Juliacon 2024

Scientific Data Minisymposium
2024-07-10 , Function (4.1)

Julia's elegance and speed lends itself to applications in scientific computing that requires a strong scientific data ecosystem. Building upon prior successful minisymposia on tabular data, the Scientific Data minisymposium will extend the scope to dealing with annotated, hiearchical, and n-dimensional data. Additionally, the symposium will invite talks on processing large datasets using advanced chunking techniques, distribution of big data via cloud computing and data formats.


A robust scientific data ecosystem is critical to Julia's applications in scientific computing. The ability to handle scientific data interchange allows Julia to interoperate with existing scientific projects which may be using code in other languages such as MATLAB, Python, C, C++, or Rust. Prior minisymposia on data have emphasized the use of Julia with tabular data in CSV files or web friendly data formats such as JSON. Julia's strong support for tabular data and JSON provide a strong foundation to build upon. Scientific data also extends into n-dimensional arrays with dimensions describing space, time, and other parameters such as wavelength that may not be well served these data formats. These datasets are organized into nested hiearchial groups and are annotated with standardized regular vocabulary.

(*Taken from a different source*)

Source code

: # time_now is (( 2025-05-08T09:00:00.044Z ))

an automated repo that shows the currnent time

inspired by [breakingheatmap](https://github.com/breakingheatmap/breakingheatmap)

Potential topics for the scientific data minisymposium are as follows.
1. Advanced input and output APIs for scientific data. This includes HPC interfaces such as Message Passing Interface (MPI), cloud data APIs, and interfaces with databases.
2. Data formats for scientific data interchange. Discussion of data formats such as HDF5, NetCDF, FITS, Zarr, ADIOS2, and ASDF or their incoporation into data schemes such as scverse would be welcome.
3. Data exchange between threads and (distributed) processes. This especially includes techniques that transfers data while retaining annotations and context.
4. The implementation of abstract interfaces over similar data interfaces. For example, implementing a general n-dimensional chunk based interface supporting multiple data formats.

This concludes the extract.